• TASK GOAL
Any picture among the records should be left out, please; retype the rest exactly.

• Data records
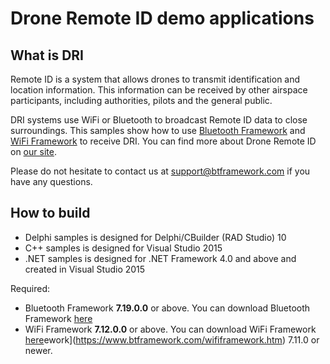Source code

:# Drone Remote ID demo applications

## What is DRI

Remote ID is a system that allows drones to transmit identification and location information. This information can be received by other airspace participants, including authorities, pilots and the general public.

DRI systems use WiFi or Bluetooth to broadcast Remote ID data to close surroundings. This samples show how to use [Bluetooth Framework](https://www.btframework.com/bluetoothframework.htm) and [WiFi Framework](https://www.btframework.com/wififramework.htm) to receive DRI. You can find more about Drone Remote ID on [our site](https://www.btframework.com/droneremoteid.htm).

Please do not hesitate to contact us at support@btframework.com if you have any questions.

## How to build

* Delphi samples is designed for Delphi/CBuilder (RAD Studio) 10
* C++ samples is designed for Visual Studio 2015
* .NET samples is designed for .NET Framework 4.0 and above and created in Visual Studio 2015

Required:
* Bluetooth Framework **7.19.0.0** or above. You can download Bluetooth Framework [here](https://www.btframework.com/bluetoothframework.htm)
* WiFi Framework **7.12.0.0** or above. You can download WiFi Framework [here](https://www.btframework.com/wififramework.htm)ework](https://www.btframework.com/wififramework.htm) 7.11.0 or newer.

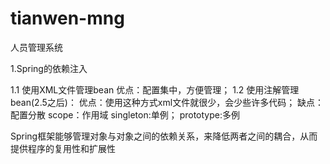 # tianwen-mng
人员管理系统

1.Spring的依赖注入

  1.1 使用XML文件管理bean
    优点：配置集中，方便管理；
  1.2 使用注解管理bean(2.5之后)：
    优点：使用这种方式xml文件就很少，会少些许多代码；
    缺点：配置分散
  scope：作用域
     singleton:单例；
     prototype:多例

  Spring框架能够管理对象与对象之间的依赖关系，来降低两者之间的耦合，从而提供程序的复用性和扩展性




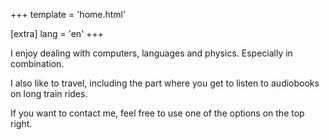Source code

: +++
template = 'home.html'

[extra]
lang = 'en'
+++

I enjoy dealing with computers, languages and physics.
Especially in combination.

I also like to travel, including the part where you get to listen to audiobooks on long train rides.

If you want to contact me, feel free to use one of the options on the top right.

• SOLUTION TO THE EXERCISE
Source code

:# Drone Remote ID demo applications

## What is DRI

Remote ID is a system that allows drones to transmit identification and location information. This information can be received by other airspace participants, including authorities, pilots and the general public.

DRI systems use WiFi or Bluetooth to broadcast Remote ID data to close surroundings. This samples show how to use [Bluetooth Framework](https://www.btframework.com/bluetoothframework.htm) and [WiFi Framework](https://www.btframework.com/wififramework.htm) to receive DRI. You can find more about Drone Remote ID on [our site](https://www.btframework.com/droneremoteid.htm).

Please do not hesitate to contact us at support@btframework.com if you have any questions.

## How to build

* Delphi samples is designed for Delphi/CBuilder (RAD Studio) 10
* C++ samples is designed for Visual Studio 2015
* .NET samples is designed for .NET Framework 4.0 and above and created in Visual Studio 2015

Required:
* Bluetooth Framework **7.19.0.0** or above. You can download Bluetooth Framework [here](https://www.btframework.com/bluetoothframework.htm)
* WiFi Framework **7.12.0.0** or above. You can download WiFi Framework [here](https://www.btframework.com/wififramework.htm)ework](https://www.btframework.com/wififramework.htm) 7.11.0 or newer.

 # tianwen-mng
人员管理系统

1.Spring的依赖注入

  1.1 使用XML文件管理bean
    优点：配置集中，方便管理；
  1.2 使用注解管理bean(2.5之后)：
    优点：使用这种方式xml文件就很少，会少些许多代码；
    缺点：配置分散
  scope：作用域
     singleton:单例；
     prototype:多例

  Spring框架能够管理对象与对象之间的依赖关系，来降低两者之间的耦合，从而提供程序的复用性和扩展性




Source code

: +++
template = 'home.html'

[extra]
lang = 'en'
+++

I enjoy dealing with computers, languages and physics.
Especially in combination.

I also like to travel, including the part where you get to listen to audiobooks on long train rides.

If you want to contact me, feel free to use one of the options on the top right.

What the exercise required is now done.